Rz. 390
Der Rechtsanwalt hat Handakten zu führen, aufzubewahren und ggf. an den Mandanten herauszugeben sowie dem Mandanten Einsicht in die Handakten zu gewähren. Insoweit besteht eine Nebenpflicht aus dem Anwaltsvertrag. Diese Pflicht hat haftungsrechtlich allerdings nur eine mittelbare Bedeutung, etwa wenn der Rechtsanwalt infolge nachlässiger Führung der Handakte eine Frist nicht beachtet. Die Pflichtverletzung liegt dann darin, dass der Rechtsanwalt die Frist versäumt hat, und nicht darin, dass er die Handakte nachlässig geführt hat. In der Rechtsprechung spielt die Handakte v.a. bei der Fristenkontrolle eine große Rolle. I.R.d. Beweissicherungspflicht (vgl. Rdn 156) kann ein Rechtsanwalt verpflichtet sein, schriftliche Aufzeichnungen über die Zustellung von fristauslösenden Schriftstücken zu machen, um insoweit später substanziiert vortragen zu können.

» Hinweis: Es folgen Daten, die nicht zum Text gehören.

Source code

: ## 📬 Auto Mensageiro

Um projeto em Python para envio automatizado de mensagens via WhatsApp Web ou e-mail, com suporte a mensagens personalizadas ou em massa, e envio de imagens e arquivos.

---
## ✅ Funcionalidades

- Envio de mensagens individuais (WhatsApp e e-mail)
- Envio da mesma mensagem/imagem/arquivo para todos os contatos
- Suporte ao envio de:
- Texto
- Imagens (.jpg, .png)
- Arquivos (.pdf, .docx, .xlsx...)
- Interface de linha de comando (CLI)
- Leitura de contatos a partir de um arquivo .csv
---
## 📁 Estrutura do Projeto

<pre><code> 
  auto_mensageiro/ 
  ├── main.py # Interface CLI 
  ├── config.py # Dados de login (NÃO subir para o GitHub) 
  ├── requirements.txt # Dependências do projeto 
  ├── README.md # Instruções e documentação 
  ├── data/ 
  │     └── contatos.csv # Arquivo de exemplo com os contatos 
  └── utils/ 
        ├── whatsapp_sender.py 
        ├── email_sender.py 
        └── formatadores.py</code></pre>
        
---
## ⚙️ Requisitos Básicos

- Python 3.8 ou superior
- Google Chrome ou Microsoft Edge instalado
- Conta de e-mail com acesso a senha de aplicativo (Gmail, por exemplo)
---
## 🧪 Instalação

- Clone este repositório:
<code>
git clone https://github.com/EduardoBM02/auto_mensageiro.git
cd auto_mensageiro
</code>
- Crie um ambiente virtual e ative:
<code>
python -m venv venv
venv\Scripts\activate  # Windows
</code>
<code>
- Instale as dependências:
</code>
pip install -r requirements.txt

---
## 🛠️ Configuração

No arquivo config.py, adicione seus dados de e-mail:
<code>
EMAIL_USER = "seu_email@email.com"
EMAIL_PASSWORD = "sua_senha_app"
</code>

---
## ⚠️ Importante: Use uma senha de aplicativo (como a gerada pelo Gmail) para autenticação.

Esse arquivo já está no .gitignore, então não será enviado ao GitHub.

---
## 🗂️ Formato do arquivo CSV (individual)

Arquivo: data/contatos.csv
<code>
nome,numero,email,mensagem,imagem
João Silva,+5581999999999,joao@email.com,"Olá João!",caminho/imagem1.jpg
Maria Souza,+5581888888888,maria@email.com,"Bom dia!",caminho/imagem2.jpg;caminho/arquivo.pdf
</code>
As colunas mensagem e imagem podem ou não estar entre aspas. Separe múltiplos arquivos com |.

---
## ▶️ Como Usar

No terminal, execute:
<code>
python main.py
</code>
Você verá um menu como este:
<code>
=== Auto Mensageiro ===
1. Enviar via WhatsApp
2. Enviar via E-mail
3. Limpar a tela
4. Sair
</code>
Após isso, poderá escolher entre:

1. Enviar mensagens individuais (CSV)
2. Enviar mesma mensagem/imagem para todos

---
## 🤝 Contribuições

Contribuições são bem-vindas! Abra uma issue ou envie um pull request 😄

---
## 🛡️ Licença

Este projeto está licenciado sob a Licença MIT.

Von besonderer Bedeutung ist die Handakte für den Rechtsanwalt auch bei der Vereinbarung von Zeit- bzw. Stundenhonoraren, weil er dann bei Rechnungstellung, spätestens aber im Prozess, Tätigkeit und Zeitaufwand substanziiert darlegen muss, was im Nachhinein ohne entsprechende Aufzeichnungen schwer möglich sein wird. Ebenso wird der Anwalt die von ihm vorgenommenen Belehrungen des Mandanten, so sie nicht schriftlich erfolgt sind, in der Handakte vermerken, um bei einem späteren Anwaltshaftungsprozess seiner sekundären Darlegungslast zu der von ihm vorgenommenen Belehrung substanziiert nachkommen zu können. Nur ordnungsgemäß geführte Handakten ermöglichen es dem Rechtsanwalt, sich in einem Regressprozess gegen den Vorwurf einer Pflichtverletzung substanziiert zu verteidigen oder einen Honoraranspruch auf Stundenlohnbasis hinreichend zu belegen.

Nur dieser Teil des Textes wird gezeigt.